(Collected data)
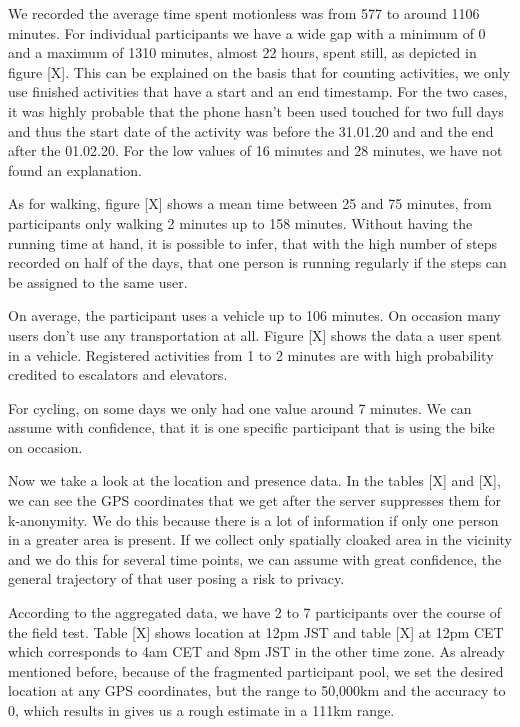 We recorded the average time spent motionless was from 577 to around 1106 minutes. For individual participants we have a wide gap with a minimum of 0 and a maximum of 1310 minutes, almost 22 hours, spent still, as depicted in figure [X]. This can be explained on the basis that for counting activities, we only use finished activities that have a start and an end timestamp. For the two cases, it was highly probable that the phone hasn't been used touched for two full days and thus the start date of the activity was before the 31.01.20 and and the end after the 01.02.20. For the low values of 16 minutes and 28 minutes, we have not found an explanation. 

As for walking, figure [X] shows a mean time between 25 and 75 minutes, from participants only walking 2 minutes up to 158 minutes. Without having the running time at hand, it is possible to infer, that with the high number of steps recorded on half of the days, that one person is running regularly if the steps can be assigned to the same user.

On average, the participant uses a vehicle up to 106 minutes. On occasion many users don't use any transportation at all. Figure [X] shows the data a user spent in a vehicle. Registered activities from 1 to 2 minutes are with high probability credited to escalators and elevators.  

For cycling, on some days we only had one value around 7 minutes. We can assume with confidence, that it is one specific participant that is using the bike on occasion.

Now we take a look at the location and presence data. In the tables [X] and [X], we can see the GPS coordinates that we get after the server suppresses them for k-anonymity. We do this because there is a lot of information if only one person in a greater area is present. If we collect only spatially cloaked area in the vicinity and we do this for several time points, we can assume with great confidence, the general trajectory of that user posing a risk to privacy.

According to the aggregated data, we have 2 to 7 participants over the course of the field test. Table [X] shows location at 12pm JST and table [X] at 12pm CET which corresponds to 4am CET and 8pm JST in the other time zone. As already mentioned before, because of the fragmented participant pool, we set the desired location at any GPS coordinates, but the range to 50,000km and the accuracy to 0, which results in gives us a rough estimate in a 111km range. 

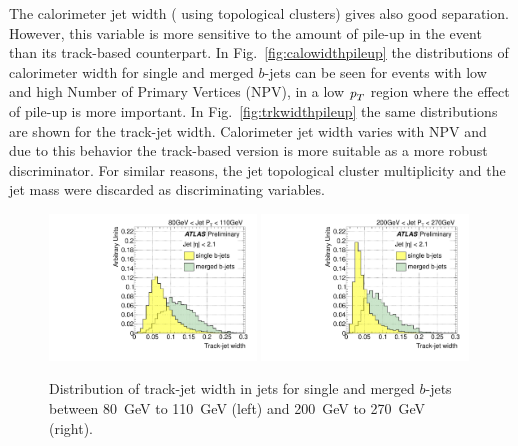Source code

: The calorimeter jet width ( using topological clusters) gives also good separation. However, this variable is more sensitive to the amount of pile-up in the event than its track-based counterpart. In Fig.~\ref{fig:calowidthpileup} the distributions of calorimeter width for single and merged $b$-jets  can be seen for events with low and high Number of Primary Vertices (NPV), in a low ${\emph{p}_{T}}$ region where the effect of pile-up is more important. In Fig.~\ref{fig:trkwidthpileup} the same distributions are shown for the track-jet width. Calorimeter jet width varies %
with NPV and due to this behavior the track-based version is more suitable as a more robust discriminator. For similar reasons, the jet topological cluster multiplicity and the jet mass were discarded as discriminating variables.
\\[3mm]

\begin{figure}[tp]
\centering
\includegraphics[width=0.49\textwidth]{FIGS/VarsSingleMerged/trkWidth080.pdf}
\includegraphics[width=0.49\textwidth]{FIGS/VarsSingleMerged/trkWidth200.pdf}
\caption{Distribution of track-jet width in jets for single and merged $b$-jets between 80~GeV to 110~GeV (left) and 200~GeV to 270~GeV (right).}
\label{fig:trkwidthsinglemerged}
\end{figure}

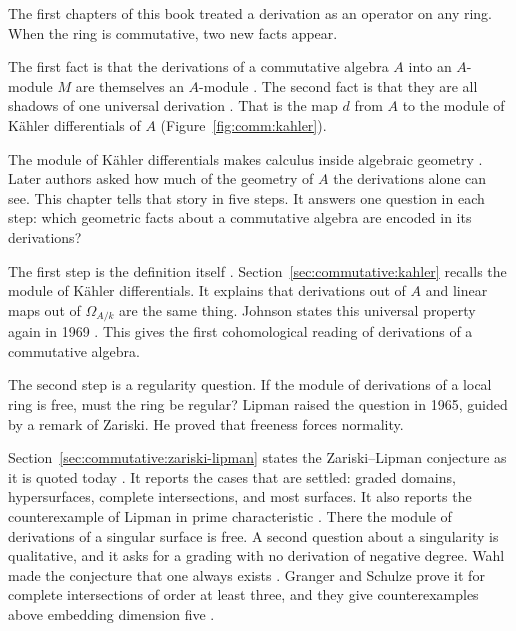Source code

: 
The first chapters of this book treated a derivation as an operator on any
ring. When the ring is commutative, two new facts appear.

The first fact is that the derivations of a commutative algebra $A$ into an
$A$-module $M$ are themselves an $A$-module \cite[p.~93]{Johnson1969Kahler}.
The second fact is that they are all shadows of one universal derivation
\cite[p.~93]{Johnson1969Kahler}. That is the map $d$ from $A$ to the module of
Kähler differentials of $A$ (Figure~\ref{fig:comm:kahler}).

The module of Kähler differentials makes calculus inside algebraic geometry
\cite[p.~93]{Johnson1969Kahler}. Later authors asked how much of the geometry
of $A$ the derivations alone can see. This chapter tells that story in five
steps. It answers one question in each step: which geometric facts about a
commutative algebra are encoded in its derivations?


The first step is the definition itself \cite[p.~92]{Johnson1969Kahler}.
Section~\ref{sec:commutative:kahler} recalls the module of Kähler
differentials. It explains that derivations out of $A$ and linear maps out of
$\Omega_{A/k}$ are the same thing. Johnson states this universal property
again in 1969 \cite[p.~92]{Johnson1969Kahler}. This gives the first
cohomological reading of derivations of a commutative algebra.

The second step is a regularity question.
If the module of derivations of a
local ring is free, must the ring be regular? Lipman raised the question in
1965, guided by a remark of Zariski. He proved that freeness forces
normality.

Section~\ref{sec:commutative:zariski-lipman} states the Zariski--Lipman
conjecture as it is quoted today \cite[Conjecture~1.1,
p.~270]{BiswasGurjarKolte2014}. It reports the cases that are settled: graded
domains, hypersurfaces, complete intersections, and most surfaces. It also
reports the counterexample of Lipman in prime characteristic
\cite[p.~116]{Graf2022LZPosChar}. There the module of derivations of a
singular surface is free. A second question about a singularity is
qualitative, and it asks for a grading with no derivation of negative degree.
Wahl made the conjecture that one always exists \cite[Conjecture,
p.~2]{GrangerSchulze2014Negative}. Granger and Schulze prove it for complete
intersections of order at least three, and they give counterexamples above
embedding dimension five \cite[Theorems~1.1 and 1.3,
p.~2]{GrangerSchulze2014Negative}.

* About this task: For each line in the records that holds "five", show that line as it stands.

* Reply to the task:
of $A$ the derivations alone can see. This chapter tells that story in five
embedding dimension five \cite[Theorems~1.1 and 1.3,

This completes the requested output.